Nexthink is looking for a strong Platform Engineer with SRE operations experience to strengthen our infrastructure and accelerate our ability to deploy, monitor, and scale systems effectively. As a SaaS provider, our customers rely on us to deliver a seamless, reliable, and scalable experience 24 / 7.  This role needs to be located in West or Mountain Time Zone.

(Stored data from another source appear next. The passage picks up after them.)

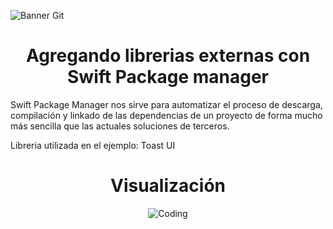 ![Banner Git](https://i.postimg.cc/wMKjPHwZ/7.png)
<h1 align="center"> Agregando librerias externas con Swift Package manager </h1>
Swift Package Manager nos sirve para automatizar el proceso de descarga, compilación y linkado de las dependencias de un proyecto de forma mucho más sencilla que las actuales soluciones de terceros.

Libreria utilizada en el ejemplo: Toast UI

<h1 align="center">Visualización</h1>

<p align="center">
  <img align="center" alt="Coding" src="https://i.postimg.cc/6qZvPMt6/Simulator-Screen-Shot-i-Phone-11-2022-08-07-at-19-00-36-iphone12black-portrait.png"> 
</p>
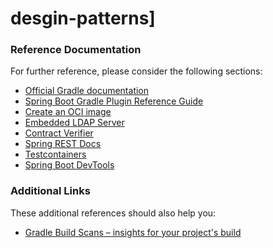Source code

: # desgin-patterns]

### Reference Documentation
For further reference, please consider the following sections:

* [Official Gradle documentation](https://docs.gradle.org)
* [Spring Boot Gradle Plugin Reference Guide](https://docs.spring.io/spring-boot/docs/3.0.1/gradle-plugin/reference/html/)
* [Create an OCI image](https://docs.spring.io/spring-boot/docs/3.0.1/gradle-plugin/reference/html/#build-image)
* [Embedded LDAP Server](https://docs.spring.io/spring-boot/docs/3.0.1/reference/htmlsingle/#data.nosql.ldap.embedded)
* [Contract Verifier](https://cloud.spring.io/spring-cloud-contract/reference/htmlsingle/)
* [Spring REST Docs](https://docs.spring.io/spring-restdocs/docs/current/reference/html5/)
* [Testcontainers](https://www.testcontainers.org/)
* [Spring Boot DevTools](https://docs.spring.io/spring-boot/docs/3.0.1/reference/htmlsingle/#using.devtools)

### Additional Links
These additional references should also help you:

* [Gradle Build Scans – insights for your project's build](https://scans.gradle.com#gradle)

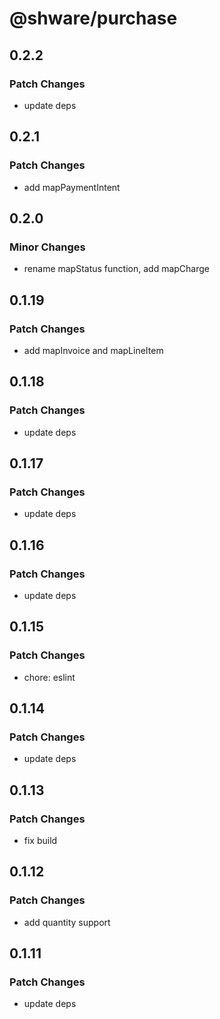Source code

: # @shware/purchase

## 0.2.2

### Patch Changes

- update deps

## 0.2.1

### Patch Changes

- add mapPaymentIntent

## 0.2.0

### Minor Changes

- rename mapStatus function, add mapCharge

## 0.1.19

### Patch Changes

- add mapInvoice and mapLineItem

## 0.1.18

### Patch Changes

- update deps

## 0.1.17

### Patch Changes

- update deps

## 0.1.16

### Patch Changes

- update deps

## 0.1.15

### Patch Changes

- chore: eslint

## 0.1.14

### Patch Changes

- update deps

## 0.1.13

### Patch Changes

- fix build

## 0.1.12

### Patch Changes

- add quantity support

## 0.1.11

### Patch Changes

- update deps

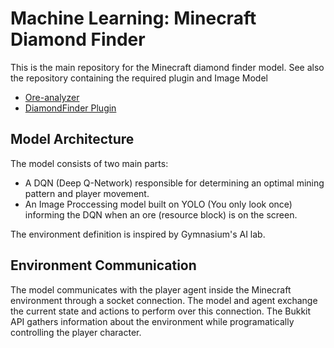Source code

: # Machine Learning: Minecraft Diamond Finder
This is the main repository for the Minecraft diamond finder model. 
See also the repository containing the required plugin and Image Model

- [Ore-analyzer](https://github.com/MindChirp/ore-analyzer)
- [DiamondFinder Plugin](https://github.com/SkinnyAG/DiamondFinderPlugin)

## Model Architecture
The model consists of two main parts: 
- A DQN (Deep Q-Network) responsible for determining an optimal mining pattern and player movement.
- An Image Proccessing model built on YOLO (You only look once) informing the DQN when an ore (resource block) is on the screen.

The environment definition is inspired by Gymnasium's AI lab.

## Environment Communication
The model communicates with the player agent inside the Minecraft environment through a socket connection. The model and agent exchange the current state and actions to perform over this connection. 
The Bukkit API gathers information about the environment while programatically controlling the player character.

Join Nexthink's vibrant team where cutting-edge technology meets innovation. Be a part of Nexthink's Digital Employee Experience technological revolution, ensuring our global customers enjoy a seamless user experience. Embrace the future with Nexthink in US; apply now and become a key player in our dynamic Platform Engineering / SRE organization.

What You'll Do :

  • Design, build, and maintain the infrastructure powering our multi-tenant SaaS platform with reliability, security, and scalability in mind.
  • Implement and manage cloud-native systems (AWS) using best-in-class tools and automation.
  • Operate and enhance Kubernetes clusters , deployment pipelines, and service meshes to support continuous delivery.
  • Establish and enforce SLOs, SLAs, and error budgets , and proactively address availability and performance issues.
  • Develop infrastructure as code (Terraform or similar) for repeatable and auditable provisioning.
  • Experience in programming solutions for Platform Tools such as for automation, monitoring, provisioning, using programming technologies.
  • Solid understanding of the network stack (TCP / IP, VPN, HTTP, SSL, routing, etc.), cloud topologies (VPC, Virtual Subnets, NACLS, NSG, ILB, ELB, etc.) and storage (S3, EBS, Azure Files etc).
  • Monitor system health, application performance, and user-facing SLAs using tools like Datadog, Prometheus, Grafana ...
  • Be a main actor and improve incident response practices and help reduce mean time to detect (MTTD) and recover (MTTR). Experience in coordinating teams and persons to maintain a SLA.
  • Ability to troubleshoot, narrow down and fix incidents with minimal intervention of other functions.
  • Participate in a shared on-call rotation , responding to incidents, troubleshooting outages, and driving timely resolution and communication.
  • Work closely with software engineers to embed reliability and observability into every service.
  • Develop automated runbooks, health checks, and alerting to support reliable operations with minimal manual intervention.
  • Support automated testing , canary deployments , and rollback strategies to ensure safe, fast, and reliable releases.
  • Contribute to security best practices , compliance automation, and cost optimization.

Qualifications

  • Minimum BS in Computer Science / Engineering
  • 5+ years in an SRE / platform engineering role supporting SaaS platforms.
  • Strong hands-on experience with public cloud services (AWS, GCP, Azure).
  • Proficiency with Kubernetes , container-based deployment and related ecosystems (Helm...), and containerized microservices.
  • Strong programming or scripting skills (Python, Go, Bash...).
  • Experience with CI / CD pipelines (e.g., GitHub Actions, GitLab CI, ArgoCD).
  • Experience with observability stacks (Prometheus, ELK / EFK, Datadog, etc.).
  • Comfort with being part of a rotating on-call schedule , including handling critical incidents and conducting post-incident reviews.
  • Strong system-level troubleshooting skills and a proactive mindset toward incident prevention.
  • Deep understanding of Linux systems , networking, and common troubleshooting practices.
  • Experience supporting multi-tenant microservices architectures .
  • Familiarity with service mesh , e.g., Istio.
  • Knowledge of zero-downtime deployment strategies , blue / green and canary releases.
  • Exposure to compliance standards such as SOC 2, ISO 27001, or HIPAA. FedRAMP experience is a big plus.
  • Experience with chaos engineering or resilience testing practices.
  • Additional Information

    We are the pioneers and trailblazers of a global IT Market Category (DEX) that is shaping the future of how the world works, giving our customers’ IT Teams total digital visibility across their enterprise. Our innovative solutions integrate real-time analytics, automation, and employee feedback across all endpoints. This enables our IT teams to solve complex technical challenges, create ever more productive workplaces, and deliver happy, satisfied employees in the digital workplace.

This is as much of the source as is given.